Honourable senators, happy Indigenous History Month and happy Pride Month! Let’s reflect on how we must continue to preserve and promote equality and safeguard hard-won rights as we celebrate the rich potential that a diverse, inclusive and equal society could provide for all of us, especially for Indigenous, two-spirit and rainbow communities.

This year marks the fifty-fifth anniversary of the Stonewall Uprising, which catalyzed the gay liberation and Pride movement and was commemorated the following year by the first Pride march.

Two years ago, I had the privilege and responsibility of meeting and presenting with Martin Boyce, one of just a handful, colleagues, of surviving Stonewall riots activists.

We talked about when being open and public about whom you loved could result in being criminalized and imprisoned. Most of us remember the imperative of being closeted to avoid too often vicious victimization, stigmatization and vilification, and, worse, often brutal conversion approaches that resulted in violence, rape and even death. We talked about the personal struggles and challenges faced in society and the courts, as well as in our homes and workplaces.

Current rights were hard won; they were not freely given. Fundamental rights were suppressed by heterosexist systems that criminalized, marginalized, targeted, raided and attempted to exterminate 2SLGBTQIA+ folks. And despite the gains of recent decades, we are seeing the renewed attempts to suppress and oppress our rights and legal protections in Canada and around the globe.

The year I turned 10, same-sex sexual activities were decriminalized, but it took decades for social acceptance to follow. In my adolescence, most of us stayed closeted, except to those we trusted — people like my mentors and friends Jim Egan and Jack Nesbit.

Jim demonstrated grace and compassion while facing the vitriol heaped on him, Jack and their friends for being gay and — worse yet — out. Their fight was an incremental success but did not result in them being recognized as spouses.

This Pride Month, we can reflect on how far we have come since then, since the Stonewall Uprising, the gay purge of the military and public service and other struggles.

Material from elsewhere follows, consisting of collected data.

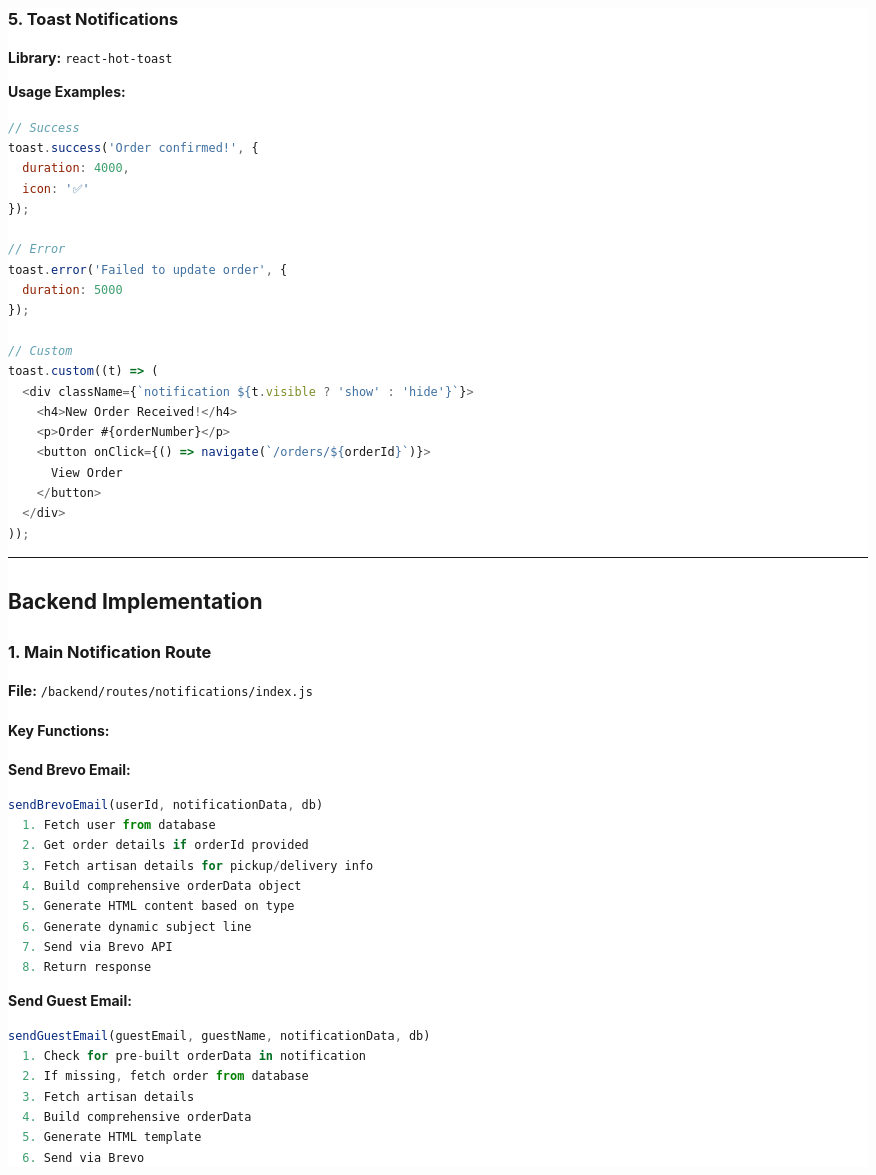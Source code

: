 ### 5. Toast Notifications

**Library:** `react-hot-toast`

**Usage Examples:**
```javascript
// Success
toast.success('Order confirmed!', {
  duration: 4000,
  icon: '✅'
});

// Error
toast.error('Failed to update order', {
  duration: 5000
});

// Custom
toast.custom((t) => (
  <div className={`notification ${t.visible ? 'show' : 'hide'}`}>
    <h4>New Order Received!</h4>
    <p>Order #{orderNumber}</p>
    <button onClick={() => navigate(`/orders/${orderId}`)}>
      View Order
    </button>
  </div>
));
```

---

## Backend Implementation

### 1. Main Notification Route

**File:** `/backend/routes/notifications/index.js`

#### Key Functions:

**Send Brevo Email:**
```javascript
sendBrevoEmail(userId, notificationData, db)
  1. Fetch user from database
  2. Get order details if orderId provided
  3. Fetch artisan details for pickup/delivery info
  4. Build comprehensive orderData object
  5. Generate HTML content based on type
  6. Generate dynamic subject line
  7. Send via Brevo API
  8. Return response
```

**Send Guest Email:**
```javascript
sendGuestEmail(guestEmail, guestName, notificationData, db)
  1. Check for pre-built orderData in notification
  2. If missing, fetch order from database
  3. Fetch artisan details
  4. Build comprehensive orderData
  5. Generate HTML template
  6. Send via Brevo
```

We can celebrate, too, that on July 20, 2005, Canada became the fourth country to legalize same-sex marriage and that, via organizations such as Rainbow Railroad, we now accept those escaping persecution internationally.

This Pride Month, let’s all collectively commit to promote and safeguard the progress that we have made to ensure that Canada continues to accept, support and guarantee the safety of our community.

Chi-meegwetch, colleagues. Thank you.